While Ray can significantly speed up tasks by parallelizing them, it's important to consider the overhead introduced by Ray itself. This includes:

- **Serialization and Deserialization:** Data passed between tasks may need to be serialized, which adds overhead.

- **Communication Overhead:** Coordination between workers and the Ray scheduler can add latency.

- **Resource Utilization:** Spinning up multiple workers consumes system resources.

**Scenarios Where Ray Shines:**

- **Long-Running Tasks:** Tasks that take a substantial amount of time benefit from parallel execution.

- **Compute-Intensive Operations:** CPU-bound tasks that can be distributed across cores.

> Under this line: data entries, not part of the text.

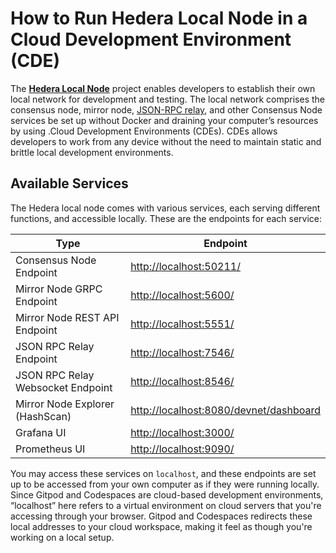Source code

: # How to Run Hedera Local Node in a Cloud Development Environment (CDE)

The [**Hedera Local Node**](https://github.com/hashgraph/hedera-local-node) project enables developers to establish their own local network for development and testing. The local network comprises the consensus node, mirror node, [JSON-RPC relay](https://github.com/hashgraph/hedera-json-rpc-relay#readme), and other Consensus Node services be set up without Docker and draining your computer’s resources by using .Cloud Development Environments (CDEs). CDEs allows developers to work from any device without the need to maintain static and brittle local development environments.

## **Available Services**

The Hedera local node comes with various services, each serving different functions, and accessible locally. These are the endpoints for each service:

| Type                              | Endpoint                                                                         |
| --------------------------------- | -------------------------------------------------------------------------------- |
| Consensus Node Endpoint           | [http://localhost:50211/](http://localhost:50211/)                               |
| Mirror Node GRPC Endpoint         | [http://localhost:5600/](http://localhost:5600/)                                 |
| Mirror Node REST API Endpoint     | [http://localhost:5551/](http://localhost:5551/)                                 |
| JSON RPC Relay Endpoint           | [http://localhost:7546/](http://localhost:7546/)                                 |
| JSON RPC Relay Websocket Endpoint | [http://localhost:8546/](http://localhost:8546/)                                 |
| Mirror Node Explorer (HashScan)   | [http://localhost:8080/devnet/dashboard](http://localhost:8080/devnet/dashboard) |
| Grafana UI                        | [http://localhost:3000/](http://localhost:3000/)                                 |
| Prometheus UI                     | [http://localhost:9090/](http://localhost:9090/)                                 |

You may access these services on `localhost`, and these endpoints are set up to be accessed from your own computer as if they were running locally. Since Gitpod and Codespaces are cloud-based development environments, “localhost” here refers to a virtual environment on cloud servers that you're accessing through your browser. Gitpod and Codespaces redirects these local addresses to your cloud workspace, making it feel as though you're working on a local setup.&#x20;

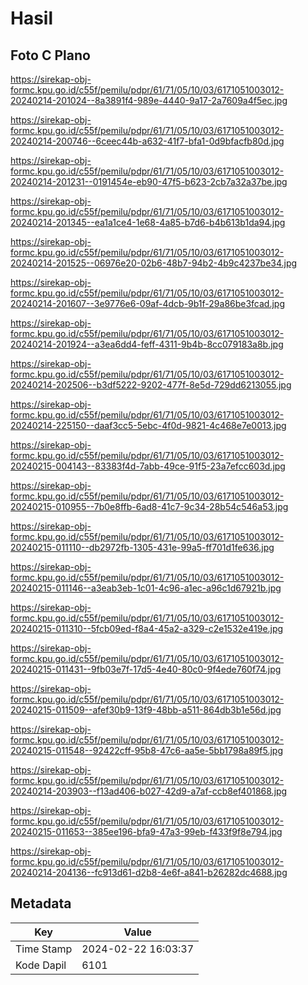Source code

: # Hasil

## Foto C Plano

https://sirekap-obj-formc.kpu.go.id/c55f/pemilu/pdpr/61/71/05/10/03/6171051003012-20240214-201024--8a3891f4-989e-4440-9a17-2a7609a4f5ec.jpg

https://sirekap-obj-formc.kpu.go.id/c55f/pemilu/pdpr/61/71/05/10/03/6171051003012-20240214-200746--6ceec44b-a632-41f7-bfa1-0d9bfacfb80d.jpg

https://sirekap-obj-formc.kpu.go.id/c55f/pemilu/pdpr/61/71/05/10/03/6171051003012-20240214-201231--0191454e-eb90-47f5-b623-2cb7a32a37be.jpg

https://sirekap-obj-formc.kpu.go.id/c55f/pemilu/pdpr/61/71/05/10/03/6171051003012-20240214-201345--ea1a1ce4-1e68-4a85-b7d6-b4b613b1da94.jpg

https://sirekap-obj-formc.kpu.go.id/c55f/pemilu/pdpr/61/71/05/10/03/6171051003012-20240214-201525--06976e20-02b6-48b7-94b2-4b9c4237be34.jpg

https://sirekap-obj-formc.kpu.go.id/c55f/pemilu/pdpr/61/71/05/10/03/6171051003012-20240214-201607--3e9776e6-09af-4dcb-9b1f-29a86be3fcad.jpg

https://sirekap-obj-formc.kpu.go.id/c55f/pemilu/pdpr/61/71/05/10/03/6171051003012-20240214-201924--a3ea6dd4-feff-4311-9b4b-8cc079183a8b.jpg

https://sirekap-obj-formc.kpu.go.id/c55f/pemilu/pdpr/61/71/05/10/03/6171051003012-20240214-202506--b3df5222-9202-477f-8e5d-729dd6213055.jpg

https://sirekap-obj-formc.kpu.go.id/c55f/pemilu/pdpr/61/71/05/10/03/6171051003012-20240214-225150--daaf3cc5-5ebc-4f0d-9821-4c468e7e0013.jpg

https://sirekap-obj-formc.kpu.go.id/c55f/pemilu/pdpr/61/71/05/10/03/6171051003012-20240215-004143--83383f4d-7abb-49ce-91f5-23a7efcc603d.jpg

https://sirekap-obj-formc.kpu.go.id/c55f/pemilu/pdpr/61/71/05/10/03/6171051003012-20240215-010955--7b0e8ffb-6ad8-41c7-9c34-28b54c546a53.jpg

https://sirekap-obj-formc.kpu.go.id/c55f/pemilu/pdpr/61/71/05/10/03/6171051003012-20240215-011110--db2972fb-1305-431e-99a5-ff701d1fe636.jpg

https://sirekap-obj-formc.kpu.go.id/c55f/pemilu/pdpr/61/71/05/10/03/6171051003012-20240215-011146--a3eab3eb-1c01-4c96-a1ec-a96c1d67921b.jpg

https://sirekap-obj-formc.kpu.go.id/c55f/pemilu/pdpr/61/71/05/10/03/6171051003012-20240215-011310--5fcb09ed-f8a4-45a2-a329-c2e1532e419e.jpg

https://sirekap-obj-formc.kpu.go.id/c55f/pemilu/pdpr/61/71/05/10/03/6171051003012-20240215-011431--9fb03e7f-17d5-4e40-80c0-9f4ede760f74.jpg

https://sirekap-obj-formc.kpu.go.id/c55f/pemilu/pdpr/61/71/05/10/03/6171051003012-20240215-011509--afef30b9-13f9-48bb-a511-864db3b1e56d.jpg

https://sirekap-obj-formc.kpu.go.id/c55f/pemilu/pdpr/61/71/05/10/03/6171051003012-20240215-011548--92422cff-95b8-47c6-aa5e-5bb1798a89f5.jpg

https://sirekap-obj-formc.kpu.go.id/c55f/pemilu/pdpr/61/71/05/10/03/6171051003012-20240214-203903--f13ad406-b027-42d9-a7af-ccb8ef401868.jpg

https://sirekap-obj-formc.kpu.go.id/c55f/pemilu/pdpr/61/71/05/10/03/6171051003012-20240215-011653--385ee196-bfa9-47a3-99eb-f433f9f8e794.jpg

https://sirekap-obj-formc.kpu.go.id/c55f/pemilu/pdpr/61/71/05/10/03/6171051003012-20240214-204136--fc913d61-d2b8-4e6f-a841-b26282dc4688.jpg


## Metadata

| Key        | Value               |
| ---------- | ------------------- |
| Time Stamp | 2024-02-22 16:03:37 |
| Kode Dapil | 6101                |




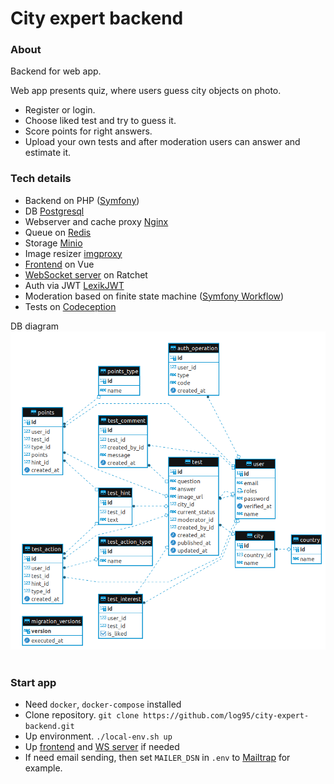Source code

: # City expert backend

### About
Backend for web app.

Web app presents quiz, where users guess city objects on photo.
- Register or login.
- Choose liked test and try to guess it.
- Score points for right answers.
- Upload your own tests and after moderation users can answer and estimate it.

### Tech details
- Backend on PHP ([Symfony](https://symfony.com/))
- DB [Postgresql](https://www.postgresql.org/)
- Webserver and cache proxy [Nginx](https://nginx.org/en/)
- Queue on [Redis](https://redis.io/)
- Storage [Minio](https://min.io/)
- Image resizer [imgproxy](https://imgproxy.net/)
- [Frontend](https://github.com/log95/city-expert-frontend) on Vue
- [WebSocket server](https://github.com/log95/city-expert-websocket-server) on Ratchet
- Auth via JWT [LexikJWT](https://github.com/lexik/LexikJWTAuthenticationBundle)
- Moderation based on finite state machine ([Symfony Workflow](https://symfony.com/doc/current/components/workflow.html))
- Tests on [Codeception](https://codeception.com/)

DB diagram<br>
![Main app work time](./DbDiagram.png)
<br><br>
 
### Start app
- Need `docker`, `docker-compose` installed
- Clone repository. `git clone https://github.com/log95/city-expert-backend.git`
- Up environment. `./local-env.sh up`
- Up [frontend](https://github.com/log95/city-expert-frontend) and [WS server](https://github.com/log95/city-expert-websocket-server) if needed
- If need email sending, then set `MAILER_DSN` in `.env` to [Mailtrap](https://mailtrap.io/) for example.
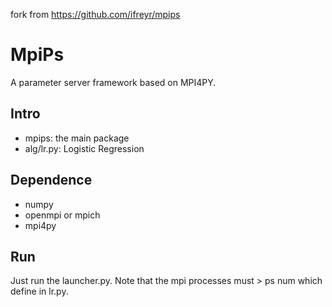 fork from <https://github.com/ifreyr/mpips>

MpiPs
=====

A parameter server framework based on MPI4PY.

## Intro

* mpips: the main package
* alg/lr.py: Logistic Regression

## Dependence

* numpy
* openmpi or mpich
* mpi4py

## Run
Just run the launcher.py.
Note that the mpi processes must > ps num which define in lr.py.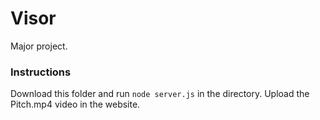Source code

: # Visor
Major project.



### Instructions

Download this folder and run `node server.js` in the directory. Upload the Pitch.mp4 video in the website.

- **Large-Scale Data Processing:** When working with large datasets that exceed the capacity of a single machine.

**Scenarios Where Ray May Not Help:**

- **Short Tasks with Low Latency:** The overhead of task scheduling and communication can outweigh the benefits.

- **I/O-Bound Tasks with External Bottlenecks:** If tasks are waiting on I/O operations (e.g., database queries), parallel execution may not improve performance.

- **Limited Resources:** On systems with limited CPU cores or memory, adding parallelism can lead to contention.

**Analysis of Our MongoDB Example:**

In the MongoDB aggregation example:

- **Task Duration:** The aggregation tasks are relatively quick and I/O-bound.

- **Overhead Costs:** The overhead introduced by Ray (e.g., starting actors, serializing data) adds to the total execution time.

As a result, the sequential execution without Ray is faster because it avoids the overhead associated with parallelism in this context.

## Building an Echo Service with Ray Serve

**Ray Serve** is a scalable model serving library built on top of Ray. It allows developers to deploy Python functions or machine learning models as RESTful endpoints easily.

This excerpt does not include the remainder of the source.